ByteDance Practices on Go Network Library

This article is excerpted from the ByteDance Architecture Practice series.

“ByteDance Architecture Practice” is a series of articles produced by the technical teams and experts from the ByteDance Architecture Team, to share the team’s practical experience and lessons learnt from the development of infra-architecture, for the purpose of enhancing communication and growth of the developers.

As an important part of R&D system, RPC framework carries almost all service traffics. This paper will briefly introduce the design and practice of the ByteDance in-house developed network library – Netpoll, as well as the problems and solutions that arise during our practices. This article can be used as a reference to help the tech-community’s further practices and experiments.

Preface

As an important part of the R&D system, RPC framework carries almost all service traffics. As Golang is used more and more widely in ByteDance, the business has higher requirements on its framework. However, the “Go net” library cannot provide sufficient performance and control to support the business, notably inability to perceive the connection state, low utilization due to the large number of connections, and inability to control the number of goroutines. In order to obtain control of the network layer, it’s necessary to make some exploration prospectively, and finally empower the business. The Service Framework Team launched a new self-developed network library – “Netpoll” based on “epoll”, and developed a new-generation Golang framework – “Kitex” based on “Netpoll”.

Since there are many articles discussing the principles of “epoll”, this article will briefly introduce the design of “Netpoll” only. We’ll then try to put together some of our practices regarding “Netpoll”. Finally, we’ll share a problem we encountered during our practices and how we solved it. In the meantime, we welcome peers who are also interested in Golang and Go framework to join us!
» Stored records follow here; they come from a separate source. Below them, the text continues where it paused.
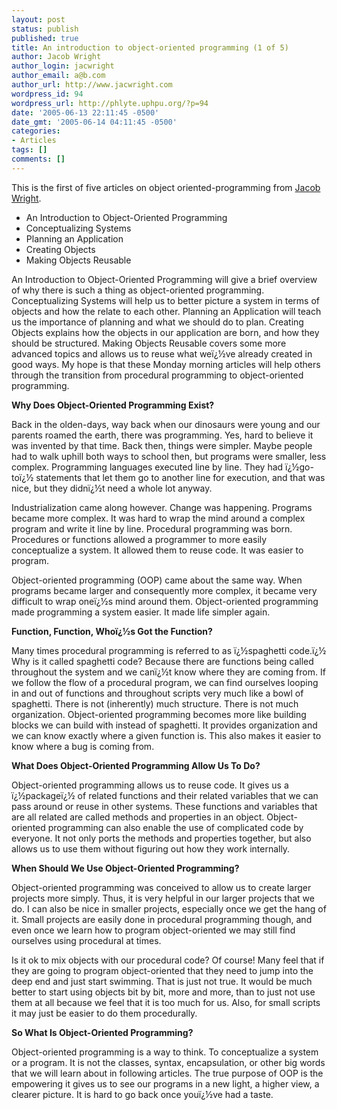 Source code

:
 ```yaml
---
layout: post
status: publish
published: true
title: An introduction to object-oriented programming (1 of 5)
author: Jacob Wright
author_login: jacwright
author_email: a@b.com
author_url: http://www.jacwright.com
wordpress_id: 94
wordpress_url: http://phlyte.uphpu.org/?p=94
date: '2005-06-13 22:11:45 -0500'
date_gmt: '2005-06-14 04:11:45 -0500'
categories:
- Articles
tags: []
comments: []
---
```

<p>This is the first of five articles on object oriented-programming from <a href="http://www.jacwright.com/">Jacob Wright</a>.</p>
<ul>
<li>An Introduction to Object-Oriented Programming </li>
<li>Conceptualizing Systems</li>
<li>Planning an Application</li>
<li>Creating Objects</li>
<li>Making Objects Reusable</li>
</ul>
<p>An Introduction to Object-Oriented Programming will give a brief overview of why there is such a thing as object-oriented programming.  Conceptualizing Systems will help us to better picture a system in terms of objects and how the relate to each other.  Planning an Application will teach us the importance of planning and what we should do to plan.  Creating Objects explains how the objects in our application are born, and how they should be structured.  Making Objects Reusable covers some more advanced topics and allows us to reuse what weï¿½ve already created in good ways.  My hope is that these Monday morning articles will help others through the transition from procedural programming to object-oriented programming.</p>
<p><b>Why Does Object-Oriented Programming Exist?</b>
<p>Back in the olden-days, way back when our dinosaurs were young and our parents roamed the earth, there was programming.  Yes, hard to believe it was invented by that time.  Back then, things were simpler.  Maybe people had to walk uphill both ways to school then, but programs were smaller, less complex.  Programming languages executed line by line.  They had ï¿½go-toï¿½ statements that let them go to another line for execution, and that was nice, but they didnï¿½t need a whole lot anyway.</p>
<p>Industrialization came along however.  Change was happening.  Programs became more complex.  It was hard to wrap the mind around a complex program and write it line by line.  Procedural programming was born.  Procedures or functions allowed a programmer to more easily conceptualize a system.  It allowed them to reuse code.  It was easier to program.</p>
<p>Object-oriented programming (OOP) came about the same way.  When programs became larger and consequently more complex, it became very difficult to wrap oneï¿½s mind around them.  Object-oriented programming made programming a system easier.  It made life simpler again.</p>
<p><b>Function, Function, Whoï¿½s Got the Function?</b>
<p>Many times procedural programming is referred to as ï¿½spaghetti code.ï¿½  Why is it called spaghetti code?  Because there are functions being called throughout the system and we canï¿½t know where they are coming from.  If we follow the flow of a procedural program, we can find ourselves looping in and out of functions and throughout scripts very much like a bowl of spaghetti.  There is not (inherently) much structure.  There is not much organization.  Object-oriented programming becomes more like building blocks we can build with instead of spaghetti.  It provides organization and we can know exactly where a given function is.  This also makes it easier to know where a bug is coming from.</p>
<p><b>What Does Object-Oriented Programming Allow Us To Do?</b>
<p>Object-oriented programming allows us to reuse code.  It gives us a ï¿½packageï¿½ of related functions and their related variables that we can pass around or reuse in other systems.  These functions and variables that are all related are called methods and properties in an object.  Object-oriented programming can also enable the use of complicated code by everyone.  It not only ports the methods and properties together, but also allows us to use them without figuring out how they work internally.</p>
<p><b>When Should We Use Object-Oriented Programming?</b>
<p>Object-oriented programming was conceived to allow us to create larger projects more simply.  Thus, it is very helpful in our larger projects that we do.  I can also be nice in smaller projects, especially once we get the hang of it.  Small projects are easily done in procedural programming though, and even once we learn how to program object-oriented we may still find ourselves using procedural at times.</p>
<p>Is it ok to mix objects with our procedural code?  Of course!  Many feel that if they are going to program object-oriented that they need to jump into the deep end and just start swimming.  That is just not true.  It would be much better to start using objects bit by bit, more and more, than to just not use them at all because we feel that it is too much for us.  Also, for small scripts it may just be easier to do them procedurally.</p>
<p><b>So What Is Object-Oriented Programming?</b>
<p>Object-oriented programming is a way to think.  To conceptualize a system or a program.  It is not the classes, syntax, encapsulation, or other big words that we will learn about in following articles.  The true purpose of OOP is the empowering it gives us to see our programs in a new light, a higher view, a clearer picture.  It is hard to go back once youï¿½ve had a taste.</p>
Design of the New Network Library

Reactor - Event Monitoring and the Core of Scheduling

The core of “Netpoll” is the event monitoring scheduler – “Reactor”, which uses “epoll” to monitor the “File Descriptor (fd)” of the connection and triggers the read, write and close events on the connection through the callback mechanism.

image

Server - MainReactor & SubReactor Implementation

Netpoll combines Reactors in a 1: N master-slave pattern:

  1. “MainReactor” mainly manages the “Listener”, responsible for monitoring ports and establishing new connections.
  2. The “SubReactor” manages the “Connection”, listens all assigned connections, and submits all triggered events to the goroutine pool for processing.
  3. “Netpoll” supports “NoCopy RPC” by introducing active memory management in I/O tasks and providing an “NoCopy” invocation interface to the upper layer.
  4. Add a goroutine pool to centrally process I/O tasks, reducing number of goroutines and scheduling overhead.

image

Client - Shares the Capability of Reactor

SubReactor is shared between client and server. Netpoll also implements “Dialer” and provides the feature for establishing connections. On the client, similar to “net.Conn”, Netpoll provides underlaying support for “write -> wait read callback”.

image

Nocopy Buffer

Why Nocopy Buffer?

As mentioned earlier, the way epoll is triggered affects the design of I/O and buffer, which can be generally divided into two approaches:

  • Level Trigger (LT). It is necessary to complete I/O actively after the event is triggered, and provides buffers directly to the upper code.
  • Edge Trigger (ET). You can choose to manage the event notification only (e.g. go net), with the upper layer code for I/O completion and buffers management.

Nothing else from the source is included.